The Company's line-of-credit is subject to negative and standard financial covenants. The negative covenants restrict the Company from incurring any indebtedness and liens except for trade debt incurred in the normal course of doing business; such as, borrow money including capital leases; sell, mortgage, assign, pledge, lease, grant security interest in, or encumber any of the Company's assets or accounts; engage in any business substantially different than in which the Company is currently engaged; loan, invest or advance money or assets to any other person, enterprise or entity. Other standard financial covenants consist of; current ratio of 1.25 to 1.00 tested at the end of each quarter; total senior liabilities to capital ratio of 2.50 to 1.00 tested at the end of each quarter; operating cash flow to fixed charge ratio of not less than 1.25 to 1.00 tested at the end of each year. As of December 31, 2011, the Company was in compliance with all covenants. However, based on the operating results through nine months ended September 30, 2012, the Company might not in compliance with the fixed charge ratio at the end of 2012 fiscal year.

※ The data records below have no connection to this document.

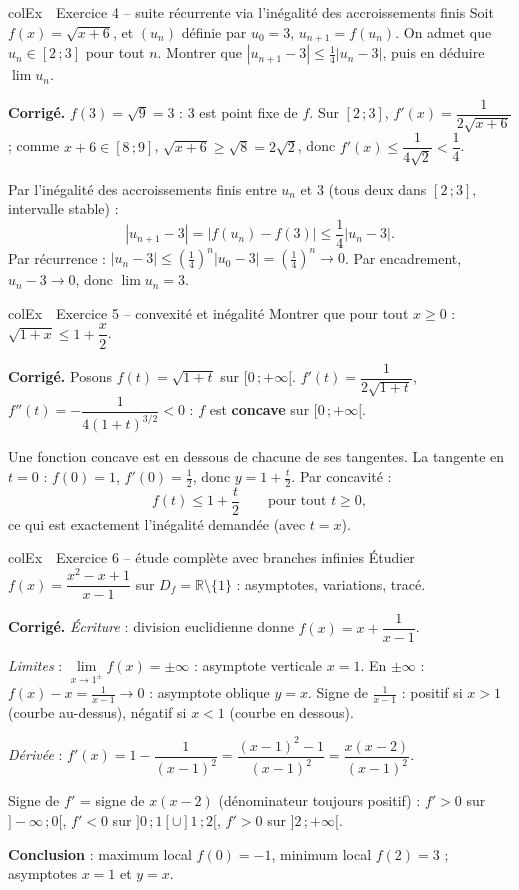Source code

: \documentclass[11pt,a4paper]{article}
\newenvironment{exemple}[1][Exemple]
  {\begin{fiche}{colEx}{\ding{217}~~#1}}{\end{fiche}}
\begin{document}
\begin{exemple}[Exercice 4 -- suite récurrente via l'inégalité des accroissements finis]
Soit $f(x) = \sqrt{x + 6}$, et $(u_n)$ définie par $u_0 = 3$, $u_{n+1} = f(u_n)$. On admet que $u_n \in [2\,;3]$ pour tout $n$. Montrer que $|u_{n+1} - 3| \leq \frac{1}{4}|u_n - 3|$, puis en déduire $\lim u_n$.

\smallskip
\textbf{Corrigé.} $f(3) = \sqrt{9} = 3$ : $3$ est point fixe de $f$. Sur $[2\,;3]$, $f'(x) = \dfrac{1}{2\sqrt{x+6}}$ ; comme $x + 6 \in [8\,;9]$, $\sqrt{x+6} \geq \sqrt{8} = 2\sqrt{2}$, donc $f'(x) \leq \dfrac{1}{4\sqrt{2}} < \dfrac{1}{4}$.

\smallskip
Par l'inégalité des accroissements finis entre $u_n$ et $3$ (tous deux dans $[2\,;3]$, intervalle stable) :
\[
  |u_{n+1} - 3| = |f(u_n) - f(3)| \leq \frac{1}{4}|u_n - 3|.
\]
Par récurrence : $|u_n - 3| \leq \left(\frac{1}{4}\right)^n |u_0 - 3| = \left(\frac{1}{4}\right)^n \to 0$. Par encadrement, $u_n - 3 \to 0$, donc $\boxed{\lim u_n = 3}$.
\end{exemple}

\begin{exemple}[Exercice 5 -- convexité et inégalité]
Montrer que pour tout $x \geq 0$ : $\sqrt{1 + x} \leq 1 + \dfrac{x}{2}$.

\smallskip
\textbf{Corrigé.} Posons $f(t) = \sqrt{1+t}$ sur $[0\,;+\infty[$. $f'(t) = \dfrac{1}{2\sqrt{1+t}}$, $f''(t) = -\dfrac{1}{4(1+t)^{3/2}} < 0$ : $f$ est \textbf{concave} sur $[0\,;+\infty[$.

\smallskip
Une fonction concave est en dessous de chacune de ses tangentes. La tangente en $t = 0$ : $f(0) = 1$, $f'(0) = \frac{1}{2}$, donc $y = 1 + \frac{t}{2}$. Par concavité :
\[
  f(t) \leq 1 + \frac{t}{2} \qquad \text{pour tout } t \geq 0,
\]
ce qui est exactement l'inégalité demandée (avec $t = x$).
\end{exemple}

\begin{exemple}[Exercice 6 -- étude complète avec branches infinies]
Étudier $f(x) = \dfrac{x^2 - x + 1}{x - 1}$ sur $D_f = \mathbb{R} \setminus \{1\}$ : asymptotes, variations, tracé.

\smallskip
\textbf{Corrigé.} \emph{Écriture} : division euclidienne donne $f(x) = x + \dfrac{1}{x-1}$.

\smallskip
\emph{Limites} : $\lim\limits_{x \to 1^{\pm}} f(x) = \pm\infty$ : asymptote verticale $x = 1$. En $\pm\infty$ : $f(x) - x = \frac{1}{x-1} \to 0$ : asymptote oblique $y = x$. Signe de $\frac{1}{x-1}$ : positif si $x > 1$ (courbe au-dessus), négatif si $x < 1$ (courbe en dessous).

\smallskip
\emph{Dérivée} : $f'(x) = 1 - \dfrac{1}{(x-1)^2} = \dfrac{(x-1)^2 - 1}{(x-1)^2} = \dfrac{x(x-2)}{(x-1)^2}$.

\smallskip
Signe de $f'$ = signe de $x(x-2)$ (dénominateur toujours positif) : $f' > 0$ sur $]-\infty\,;0[$, $f' < 0$ sur $]0\,;1[\cup]1\,;2[$, $f' > 0$ sur $]2\,;+\infty[$.

\smallskip
\textbf{Conclusion} : maximum local $f(0) = -1$, minimum local $f(2) = 3$ ; asymptotes $x=1$ et $y=x$.
\end{exemple}
\end{document}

In June 2011, the Company entered into a five-year equipment note payable with the same bank that holds the Company's operating line-of-credit facility, with maximum borrowings available of $500,000 and a maturity date of June 21, 2016. The interest rate on this equipment note payable is fixed at 3.05%. The proceeds of this equipment note payable will be used to upgrade old outdated equipment and to add new state-of-the-art metal manufacturing equipment to the Company's QBF and Mexico operations. At September 30, 2012 and December 31, 2011, the Company's equipment note payable balance was $400,000 and $475,000, respectively. The Company has no covenants with respect to this equipment note payable, however it is secured by equipment purchased using this facility.